Im Frühjahr 2020 verbot das Bundesinnenministerium die Organisation sowie die Nutzung ihrer Kennzeichen wegen Verstoßes gegen die verfassungsgemäße Ordnung. Gleichwohl setzte die Angeklagte ihr Wirken als zentrale Führungsfigur der in ihrer ideologischen Ausrichtung unveränderten GdVuSt fort. Sie verbreitete die Vereinsideologie auf Veranstaltungen und warb dafür im Internet unter Nutzung der verbotenen Symbole. Außerdem stellte sie weiter die genannten Urkunden aus, wodurch sie im Tatzeitraum wenigstens 80.000 € vereinnahmte. Als "Generalbevollmächtigte" der GdVuSt beziehungsweise "Rechtsanwältin Dr. Wonneberger" auftretend, verfasste und verbreitete die Angeklagte zudem Texte, in denen sie unter anderem jüdische und muslimische Mitbürger als "unmoralische, unethische Wesen" bezeichnete und ihnen ihr Existenzrecht als gleichwertige Personen der deutschen Gesellschaft absprach. Zuletzt zählte die Gruppe etwa 500 Mitglieder.

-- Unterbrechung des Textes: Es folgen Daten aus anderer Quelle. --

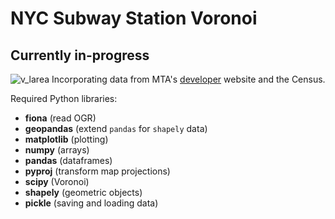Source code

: NYC Subway Station Voronoi
==========================

## Currently in-progress
![v_larea](https://raw2.github.com/mhlinder/subway-map/master/data/plots/choropleth_v_larea.png)
Incorporating data from MTA's
[developer](http://web.mta.info/developers/download.html) website and
the Census.

Required Python libraries:
* **fiona** (read OGR)
* **geopandas** (extend `pandas` for `shapely` data)
* **matplotlib** (plotting)
* **numpy** (arrays)
* **pandas** (dataframes)
* **pyproj** (transform map projections)
* **scipy** (Voronoi)
* **shapely** (geometric objects)
* **pickle** (saving and loading data)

Auf Telegram folgten der Angeklagten über 2.000 Nutzer.

Der für Staatsschutzsachen zuständige 3. Strafsenat des Bundesgerichtshofs hat die hiergegen gerichtete Revision der Angeklagten verworfen, was den Schuldspruch angeht. Diesen hat er lediglich sprachlich dahin präzisiert, dass die Angeklagte den Verstoß gegen das Vereinigungsverbot "als Rädelsführer" beging. Den Rechtsfolgenausspruch hat er auf Antrag des Generalbundesanwalts aufgehoben. Der Einziehungsausspruch hat rechtlicher Überprüfung nicht standgehalten, weil die einzuziehenden Objekte in der Urteilsformel nicht hinreichend bezeichnet sind, unklar geblieben ist, ob es sich dabei um der Angeklagten gehörende oder zustehende Tatmittel handelte, und das Landgericht kein Ermessen ausgeübt hat. Dieser Rechtsfehler hat sich auch auf den Strafausspruch ausgewirkt. Über die Einziehung und die Strafzumessung wird deshalb eine andere Strafkammer des Landgerichts neu zu entscheiden haben.

Vorinstanz:

LG Lüneburg – 21 KLs/5104 Js 40311/21 (13/22) – Urteil vom 22. November 2022

Maßgebliche Strafvorschriften:

§ 85 Verstoß gegen ein Vereinigungsverbot

(1) Wer als Rädelsführer oder Hintermann im räumlichen Geltungsbereich dieses Gesetzes den organisatorischen Zusammenhalt

1. einer Partei oder Vereinigung, von der im Verfahren nach § 33 Abs. 3 des Parteiengesetzes unanfechtbar festgestellt ist, dass sie Ersatzorganisation einer verbotenen Partei ist, oder

2. einer Vereinigung, die unanfechtbar verboten ist, weil sie sich gegen die verfassungsmäßige Ordnung oder gegen den Gedanken der Völkerverständigung richtet, oder von der unanfechtbar festgestellt ist, dass sie Ersatzorganisation einer solchen verbotenen Vereinigung ist,

aufrechterhält, wird mit Freiheitsstrafe bis zu fünf Jahren oder mit Geldstrafe bestraft. Der Versuch ist strafbar.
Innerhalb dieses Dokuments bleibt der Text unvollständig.